Ich sehe den Prozess derzeit als eine Abfolge von einzelnen Optimierungen. Dieses Schritt-für-Schritt bringt das Forum aber mit einer wiederkehrenden Regelmäßigkeit auf die Palme.
Das Gute ist. Viele hier im Forum haben einen guten Blick auf das richtige Ziel. Aber sie vereinfachen den Weg dorthin und akzeptieren nicht, dass eine Vision immer Ergebnis von einzelnen Schritten ist und sich dieses Ziel am Ende auch leicht verändern lässt.
Favre baut den Laden von Grund auf neu auf. Erstes Ziel, weniger Gegentore. Dafür ist das robuste MF als Support der Viererkette essenziell. Da zum Konzept auch das verdichten vorm 16er gehört, sind viele Eckbälle des Gegners auch in Kauf genommene Konsequenz. Auch hier braucht man Masse. Bei diesem ersten großen Meilenstein spielt Delaney (und auch Witsel) eine sehr große Rolle.

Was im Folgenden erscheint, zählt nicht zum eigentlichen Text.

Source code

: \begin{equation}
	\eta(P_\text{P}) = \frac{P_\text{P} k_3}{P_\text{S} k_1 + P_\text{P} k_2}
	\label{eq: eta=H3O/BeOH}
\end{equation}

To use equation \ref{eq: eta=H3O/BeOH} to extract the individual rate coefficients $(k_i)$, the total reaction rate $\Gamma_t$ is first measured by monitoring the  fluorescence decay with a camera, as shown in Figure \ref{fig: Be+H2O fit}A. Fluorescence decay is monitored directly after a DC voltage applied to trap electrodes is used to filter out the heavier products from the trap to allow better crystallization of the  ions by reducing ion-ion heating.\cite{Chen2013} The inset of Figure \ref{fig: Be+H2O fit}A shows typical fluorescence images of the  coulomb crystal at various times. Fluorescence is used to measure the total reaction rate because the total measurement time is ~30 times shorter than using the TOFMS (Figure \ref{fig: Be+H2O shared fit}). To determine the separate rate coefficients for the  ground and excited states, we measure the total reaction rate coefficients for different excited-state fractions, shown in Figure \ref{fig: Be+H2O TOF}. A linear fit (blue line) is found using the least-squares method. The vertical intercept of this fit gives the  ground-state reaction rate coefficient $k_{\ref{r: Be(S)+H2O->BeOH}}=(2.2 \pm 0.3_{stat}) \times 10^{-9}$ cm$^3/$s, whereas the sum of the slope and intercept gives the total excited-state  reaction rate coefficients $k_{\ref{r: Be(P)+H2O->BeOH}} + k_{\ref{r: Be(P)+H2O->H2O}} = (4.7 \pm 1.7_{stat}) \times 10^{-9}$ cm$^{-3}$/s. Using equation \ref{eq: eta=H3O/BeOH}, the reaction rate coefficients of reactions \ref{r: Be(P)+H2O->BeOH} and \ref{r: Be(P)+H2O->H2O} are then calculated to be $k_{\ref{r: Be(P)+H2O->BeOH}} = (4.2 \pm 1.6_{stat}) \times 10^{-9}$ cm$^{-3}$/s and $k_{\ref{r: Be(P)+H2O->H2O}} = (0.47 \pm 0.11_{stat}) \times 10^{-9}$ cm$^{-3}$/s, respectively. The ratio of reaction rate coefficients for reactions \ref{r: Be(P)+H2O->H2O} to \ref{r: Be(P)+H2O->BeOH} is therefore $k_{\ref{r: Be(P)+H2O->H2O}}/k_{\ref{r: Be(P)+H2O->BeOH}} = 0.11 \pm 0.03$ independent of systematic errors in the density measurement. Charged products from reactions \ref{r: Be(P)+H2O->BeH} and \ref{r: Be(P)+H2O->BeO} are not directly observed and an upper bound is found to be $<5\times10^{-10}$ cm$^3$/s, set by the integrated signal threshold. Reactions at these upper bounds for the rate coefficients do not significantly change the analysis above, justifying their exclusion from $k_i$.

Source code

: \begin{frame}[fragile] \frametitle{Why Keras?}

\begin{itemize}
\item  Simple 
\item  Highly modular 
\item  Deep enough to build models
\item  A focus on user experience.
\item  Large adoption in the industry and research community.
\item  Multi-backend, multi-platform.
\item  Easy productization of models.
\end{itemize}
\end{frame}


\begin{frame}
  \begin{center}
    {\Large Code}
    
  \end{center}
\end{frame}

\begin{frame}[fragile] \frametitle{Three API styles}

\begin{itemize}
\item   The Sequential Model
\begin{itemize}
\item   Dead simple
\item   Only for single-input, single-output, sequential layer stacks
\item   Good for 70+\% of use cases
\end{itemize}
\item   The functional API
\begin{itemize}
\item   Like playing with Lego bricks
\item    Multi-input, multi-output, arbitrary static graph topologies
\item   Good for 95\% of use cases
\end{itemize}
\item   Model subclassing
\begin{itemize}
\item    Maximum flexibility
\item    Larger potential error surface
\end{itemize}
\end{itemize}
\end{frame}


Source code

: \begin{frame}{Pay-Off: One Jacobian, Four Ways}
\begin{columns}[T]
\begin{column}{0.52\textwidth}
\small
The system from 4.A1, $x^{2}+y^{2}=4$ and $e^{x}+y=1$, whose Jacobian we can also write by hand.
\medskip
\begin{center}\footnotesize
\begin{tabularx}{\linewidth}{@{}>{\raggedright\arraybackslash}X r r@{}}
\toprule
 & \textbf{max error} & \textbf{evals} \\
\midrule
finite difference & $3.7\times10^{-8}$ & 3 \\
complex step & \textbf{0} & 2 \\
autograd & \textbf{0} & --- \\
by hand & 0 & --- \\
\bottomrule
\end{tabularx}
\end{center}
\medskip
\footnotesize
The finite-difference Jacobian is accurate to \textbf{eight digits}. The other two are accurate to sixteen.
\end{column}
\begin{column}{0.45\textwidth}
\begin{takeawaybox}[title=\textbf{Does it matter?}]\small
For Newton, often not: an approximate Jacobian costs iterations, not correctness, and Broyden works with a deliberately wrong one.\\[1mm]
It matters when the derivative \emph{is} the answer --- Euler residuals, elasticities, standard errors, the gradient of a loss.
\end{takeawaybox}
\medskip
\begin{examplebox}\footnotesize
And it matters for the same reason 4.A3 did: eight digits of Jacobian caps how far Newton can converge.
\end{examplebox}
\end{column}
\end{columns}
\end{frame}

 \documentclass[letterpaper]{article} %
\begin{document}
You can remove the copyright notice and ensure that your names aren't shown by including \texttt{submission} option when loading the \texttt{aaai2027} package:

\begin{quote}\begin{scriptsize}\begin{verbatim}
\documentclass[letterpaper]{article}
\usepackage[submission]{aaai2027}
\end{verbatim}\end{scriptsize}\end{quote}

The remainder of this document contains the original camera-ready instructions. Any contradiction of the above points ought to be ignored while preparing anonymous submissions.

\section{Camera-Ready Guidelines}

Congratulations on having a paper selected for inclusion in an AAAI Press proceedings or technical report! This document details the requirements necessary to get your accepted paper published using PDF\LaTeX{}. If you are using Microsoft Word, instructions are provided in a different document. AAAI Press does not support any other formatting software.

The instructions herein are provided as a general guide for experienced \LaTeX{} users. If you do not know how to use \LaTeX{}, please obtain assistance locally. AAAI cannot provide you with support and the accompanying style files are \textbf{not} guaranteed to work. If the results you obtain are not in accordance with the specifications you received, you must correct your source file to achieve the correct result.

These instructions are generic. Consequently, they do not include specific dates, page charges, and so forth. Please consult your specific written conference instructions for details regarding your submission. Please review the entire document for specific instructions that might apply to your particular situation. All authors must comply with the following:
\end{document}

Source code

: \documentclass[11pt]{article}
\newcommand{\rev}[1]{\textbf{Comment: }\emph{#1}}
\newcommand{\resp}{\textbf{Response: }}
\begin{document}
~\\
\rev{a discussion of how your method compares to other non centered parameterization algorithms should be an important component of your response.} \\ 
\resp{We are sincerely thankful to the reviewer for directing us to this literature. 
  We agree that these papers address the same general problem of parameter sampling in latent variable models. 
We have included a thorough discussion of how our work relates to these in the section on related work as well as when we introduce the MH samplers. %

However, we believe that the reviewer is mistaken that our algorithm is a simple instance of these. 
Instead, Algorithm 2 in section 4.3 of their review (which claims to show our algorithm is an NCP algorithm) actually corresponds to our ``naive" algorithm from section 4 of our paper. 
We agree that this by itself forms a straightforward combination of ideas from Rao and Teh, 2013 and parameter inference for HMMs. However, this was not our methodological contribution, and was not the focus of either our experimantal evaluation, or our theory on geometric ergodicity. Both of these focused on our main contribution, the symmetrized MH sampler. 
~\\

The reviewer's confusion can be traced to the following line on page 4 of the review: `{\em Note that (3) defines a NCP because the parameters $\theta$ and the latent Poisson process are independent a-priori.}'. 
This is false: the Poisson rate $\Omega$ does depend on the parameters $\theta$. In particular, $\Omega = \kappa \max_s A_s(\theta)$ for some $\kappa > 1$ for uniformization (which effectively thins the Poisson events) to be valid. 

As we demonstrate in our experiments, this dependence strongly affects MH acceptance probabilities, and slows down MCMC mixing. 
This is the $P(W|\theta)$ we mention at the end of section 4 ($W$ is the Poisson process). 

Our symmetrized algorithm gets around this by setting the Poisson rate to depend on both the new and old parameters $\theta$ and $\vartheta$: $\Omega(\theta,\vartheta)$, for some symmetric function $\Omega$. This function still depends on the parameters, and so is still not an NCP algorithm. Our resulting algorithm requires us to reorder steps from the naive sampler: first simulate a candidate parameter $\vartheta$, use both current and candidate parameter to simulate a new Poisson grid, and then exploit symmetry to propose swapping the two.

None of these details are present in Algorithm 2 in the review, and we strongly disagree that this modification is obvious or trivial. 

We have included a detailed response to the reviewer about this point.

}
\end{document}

Der Nebeneffekt ist, dass wir zwei, drei massiv talentierte, aber junge Defensiv-Spieler glänzen lassen können. Hier entsteht gerade wirklich Großes.
Das alles passiert(e) auf Kosten einer glanzvollen Kurzpass-Offensive. Unser MF darf häufig zum TW zurückpassen, um Druck des Pressings abzuleiten und gefährliche Ballverluste zu vermeiden. Delaney darf keine Khedira-Vorstöße wagen (auch wenn ihm diese eher liegen), sondern bleibt 25 Meter vor dem Tor stehen. Witsel sogar noch tiefer. Die AVs gehen nur situativ zu Beginn bis zur Grundlinie. Favre bevorzugt den kurzen Pass in die Mitte, zur Not die Halbfeld-Flanke. Absichern tun dann ja die beiden 6er. Resultat: es sind eigentlich immer 5 Mann hinterm Ball.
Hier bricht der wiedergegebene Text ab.